▸ Task brief: Please write out the records exactly.

▸ Entries supplied:
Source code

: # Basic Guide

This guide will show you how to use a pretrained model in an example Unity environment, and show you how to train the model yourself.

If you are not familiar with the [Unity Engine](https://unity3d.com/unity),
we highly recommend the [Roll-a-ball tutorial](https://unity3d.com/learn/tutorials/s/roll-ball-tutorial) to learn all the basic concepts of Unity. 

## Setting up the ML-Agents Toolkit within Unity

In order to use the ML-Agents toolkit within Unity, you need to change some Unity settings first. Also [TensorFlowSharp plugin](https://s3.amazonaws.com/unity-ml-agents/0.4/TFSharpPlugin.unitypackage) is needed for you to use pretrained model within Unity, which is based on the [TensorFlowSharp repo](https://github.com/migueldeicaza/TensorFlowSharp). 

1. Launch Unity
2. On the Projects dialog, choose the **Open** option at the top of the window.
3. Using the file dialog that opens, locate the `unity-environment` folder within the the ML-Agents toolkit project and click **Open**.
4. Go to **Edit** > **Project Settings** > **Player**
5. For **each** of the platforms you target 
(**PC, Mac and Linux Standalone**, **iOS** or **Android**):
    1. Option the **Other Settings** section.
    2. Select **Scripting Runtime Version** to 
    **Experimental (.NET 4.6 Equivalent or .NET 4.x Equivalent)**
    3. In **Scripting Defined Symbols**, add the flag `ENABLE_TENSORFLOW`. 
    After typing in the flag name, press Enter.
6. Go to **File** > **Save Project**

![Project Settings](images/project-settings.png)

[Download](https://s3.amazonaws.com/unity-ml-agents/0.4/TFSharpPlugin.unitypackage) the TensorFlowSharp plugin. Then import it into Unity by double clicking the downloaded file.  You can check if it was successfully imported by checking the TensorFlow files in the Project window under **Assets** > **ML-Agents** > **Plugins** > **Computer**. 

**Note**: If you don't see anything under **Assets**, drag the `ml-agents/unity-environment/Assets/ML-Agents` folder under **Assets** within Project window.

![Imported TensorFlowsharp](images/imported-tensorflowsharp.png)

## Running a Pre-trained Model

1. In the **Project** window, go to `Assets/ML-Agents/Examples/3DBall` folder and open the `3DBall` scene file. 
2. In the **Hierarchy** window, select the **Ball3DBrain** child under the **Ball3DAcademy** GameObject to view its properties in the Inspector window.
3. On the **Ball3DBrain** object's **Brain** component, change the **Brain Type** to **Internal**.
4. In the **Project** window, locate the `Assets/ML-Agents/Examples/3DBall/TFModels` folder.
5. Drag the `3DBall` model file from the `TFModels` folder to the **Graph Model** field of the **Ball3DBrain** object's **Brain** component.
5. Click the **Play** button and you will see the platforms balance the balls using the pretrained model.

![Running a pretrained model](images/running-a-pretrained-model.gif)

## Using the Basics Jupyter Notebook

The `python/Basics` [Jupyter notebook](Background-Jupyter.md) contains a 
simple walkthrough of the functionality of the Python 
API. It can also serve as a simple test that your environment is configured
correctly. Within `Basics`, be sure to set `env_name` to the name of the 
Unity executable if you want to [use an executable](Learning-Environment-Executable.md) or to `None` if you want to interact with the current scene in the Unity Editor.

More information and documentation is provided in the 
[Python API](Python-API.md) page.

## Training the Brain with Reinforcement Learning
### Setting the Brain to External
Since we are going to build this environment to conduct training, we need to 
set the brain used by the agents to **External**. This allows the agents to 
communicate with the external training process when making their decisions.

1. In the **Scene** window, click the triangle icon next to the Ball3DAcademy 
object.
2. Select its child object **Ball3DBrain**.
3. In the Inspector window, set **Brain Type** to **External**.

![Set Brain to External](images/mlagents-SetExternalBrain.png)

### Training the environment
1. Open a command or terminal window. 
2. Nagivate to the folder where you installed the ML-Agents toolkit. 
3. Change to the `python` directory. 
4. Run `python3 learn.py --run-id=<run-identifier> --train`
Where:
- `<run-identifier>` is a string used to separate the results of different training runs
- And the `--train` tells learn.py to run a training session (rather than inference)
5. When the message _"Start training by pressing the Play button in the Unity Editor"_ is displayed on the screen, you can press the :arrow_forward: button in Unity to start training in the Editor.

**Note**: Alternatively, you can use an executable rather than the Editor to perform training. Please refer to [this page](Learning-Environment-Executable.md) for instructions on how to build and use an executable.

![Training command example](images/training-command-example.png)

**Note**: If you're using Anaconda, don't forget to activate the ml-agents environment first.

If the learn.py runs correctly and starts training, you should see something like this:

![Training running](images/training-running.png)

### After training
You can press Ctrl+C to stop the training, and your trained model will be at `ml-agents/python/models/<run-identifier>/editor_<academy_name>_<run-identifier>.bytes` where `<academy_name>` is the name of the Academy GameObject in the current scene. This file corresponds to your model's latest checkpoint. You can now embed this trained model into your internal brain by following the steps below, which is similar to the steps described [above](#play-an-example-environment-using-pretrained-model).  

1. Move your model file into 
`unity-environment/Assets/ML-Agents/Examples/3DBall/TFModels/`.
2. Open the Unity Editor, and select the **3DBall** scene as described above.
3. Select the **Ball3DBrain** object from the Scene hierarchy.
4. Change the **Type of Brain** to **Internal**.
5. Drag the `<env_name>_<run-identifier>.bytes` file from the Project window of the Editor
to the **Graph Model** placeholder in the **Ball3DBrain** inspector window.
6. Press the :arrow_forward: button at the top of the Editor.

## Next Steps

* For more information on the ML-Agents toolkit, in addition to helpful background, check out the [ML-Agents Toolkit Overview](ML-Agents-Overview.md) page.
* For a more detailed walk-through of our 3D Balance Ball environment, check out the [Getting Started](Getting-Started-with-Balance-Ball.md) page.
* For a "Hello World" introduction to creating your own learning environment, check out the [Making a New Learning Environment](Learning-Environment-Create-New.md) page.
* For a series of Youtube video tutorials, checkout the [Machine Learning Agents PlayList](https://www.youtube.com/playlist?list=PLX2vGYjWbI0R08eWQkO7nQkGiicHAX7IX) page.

▸ Answer box:
Source code

: # Basic Guide

This guide will show you how to use a pretrained model in an example Unity environment, and show you how to train the model yourself.

If you are not familiar with the [Unity Engine](https://unity3d.com/unity),
we highly recommend the [Roll-a-ball tutorial](https://unity3d.com/learn/tutorials/s/roll-ball-tutorial) to learn all the basic concepts of Unity. 

## Setting up the ML-Agents Toolkit within Unity

In order to use the ML-Agents toolkit within Unity, you need to change some Unity settings first. Also [TensorFlowSharp plugin](https://s3.amazonaws.com/unity-ml-agents/0.4/TFSharpPlugin.unitypackage) is needed for you to use pretrained model within Unity, which is based on the [TensorFlowSharp repo](https://github.com/migueldeicaza/TensorFlowSharp). 

1. Launch Unity
2. On the Projects dialog, choose the **Open** option at the top of the window.
3. Using the file dialog that opens, locate the `unity-environment` folder within the the ML-Agents toolkit project and click **Open**.
4. Go to **Edit** > **Project Settings** > **Player**
5. For **each** of the platforms you target 
(**PC, Mac and Linux Standalone**, **iOS** or **Android**):
    1. Option the **Other Settings** section.
    2. Select **Scripting Runtime Version** to 
    **Experimental (.NET 4.6 Equivalent or .NET 4.x Equivalent)**
    3. In **Scripting Defined Symbols**, add the flag `ENABLE_TENSORFLOW`. 
    After typing in the flag name, press Enter.
6. Go to **File** > **Save Project**

![Project Settings](images/project-settings.png)

[Download](https://s3.amazonaws.com/unity-ml-agents/0.4/TFSharpPlugin.unitypackage) the TensorFlowSharp plugin. Then import it into Unity by double clicking the downloaded file.  You can check if it was successfully imported by checking the TensorFlow files in the Project window under **Assets** > **ML-Agents** > **Plugins** > **Computer**. 

**Note**: If you don't see anything under **Assets**, drag the `ml-agents/unity-environment/Assets/ML-Agents` folder under **Assets** within Project window.

![Imported TensorFlowsharp](images/imported-tensorflowsharp.png)

## Running a Pre-trained Model

1. In the **Project** window, go to `Assets/ML-Agents/Examples/3DBall` folder and open the `3DBall` scene file. 
2. In the **Hierarchy** window, select the **Ball3DBrain** child under the **Ball3DAcademy** GameObject to view its properties in the Inspector window.
3. On the **Ball3DBrain** object's **Brain** component, change the **Brain Type** to **Internal**.
4. In the **Project** window, locate the `Assets/ML-Agents/Examples/3DBall/TFModels` folder.
5. Drag the `3DBall` model file from the `TFModels` folder to the **Graph Model** field of the **Ball3DBrain** object's **Brain** component.
5. Click the **Play** button and you will see the platforms balance the balls using the pretrained model.

![Running a pretrained model](images/running-a-pretrained-model.gif)

## Using the Basics Jupyter Notebook

The `python/Basics` [Jupyter notebook](Background-Jupyter.md) contains a 
simple walkthrough of the functionality of the Python 
API. It can also serve as a simple test that your environment is configured
correctly. Within `Basics`, be sure to set `env_name` to the name of the 
Unity executable if you want to [use an executable](Learning-Environment-Executable.md) or to `None` if you want to interact with the current scene in the Unity Editor.

More information and documentation is provided in the 
[Python API](Python-API.md) page.

## Training the Brain with Reinforcement Learning
### Setting the Brain to External
Since we are going to build this environment to conduct training, we need to 
set the brain used by the agents to **External**. This allows the agents to 
communicate with the external training process when making their decisions.

1. In the **Scene** window, click the triangle icon next to the Ball3DAcademy 
object.
2. Select its child object **Ball3DBrain**.
3. In the Inspector window, set **Brain Type** to **External**.

![Set Brain to External](images/mlagents-SetExternalBrain.png)

### Training the environment
1. Open a command or terminal window. 
2. Nagivate to the folder where you installed the ML-Agents toolkit. 
3. Change to the `python` directory. 
4. Run `python3 learn.py --run-id=<run-identifier> --train`
Where:
- `<run-identifier>` is a string used to separate the results of different training runs
- And the `--train` tells learn.py to run a training session (rather than inference)
5. When the message _"Start training by pressing the Play button in the Unity Editor"_ is displayed on the screen, you can press the :arrow_forward: button in Unity to start training in the Editor.

**Note**: Alternatively, you can use an executable rather than the Editor to perform training. Please refer to [this page](Learning-Environment-Executable.md) for instructions on how to build and use an executable.

![Training command example](images/training-command-example.png)

**Note**: If you're using Anaconda, don't forget to activate the ml-agents environment first.

If the learn.py runs correctly and starts training, you should see something like this:

![Training running](images/training-running.png)

### After training
You can press Ctrl+C to stop the training, and your trained model will be at `ml-agents/python/models/<run-identifier>/editor_<academy_name>_<run-identifier>.bytes` where `<academy_name>` is the name of the Academy GameObject in the current scene. This file corresponds to your model's latest checkpoint. You can now embed this trained model into your internal brain by following the steps below, which is similar to the steps described [above](#play-an-example-environment-using-pretrained-model).  

1. Move your model file into 
`unity-environment/Assets/ML-Agents/Examples/3DBall/TFModels/`.
2. Open the Unity Editor, and select the **3DBall** scene as described above.
3. Select the **Ball3DBrain** object from the Scene hierarchy.
4. Change the **Type of Brain** to **Internal**.
5. Drag the `<env_name>_<run-identifier>.bytes` file from the Project window of the Editor
to the **Graph Model** placeholder in the **Ball3DBrain** inspector window.
6. Press the :arrow_forward: button at the top of the Editor.

## Next Steps

* For more information on the ML-Agents toolkit, in addition to helpful background, check out the [ML-Agents Toolkit Overview](ML-Agents-Overview.md) page.
* For a more detailed walk-through of our 3D Balance Ball environment, check out the [Getting Started](Getting-Started-with-Balance-Ball.md) page.
* For a "Hello World" introduction to creating your own learning environment, check out the [Making a New Learning Environment](Learning-Environment-Create-New.md) page.
* For a series of Youtube video tutorials, checkout the [Machine Learning Agents PlayList](https://www.youtube.com/playlist?list=PLX2vGYjWbI0R08eWQkO7nQkGiicHAX7IX) page.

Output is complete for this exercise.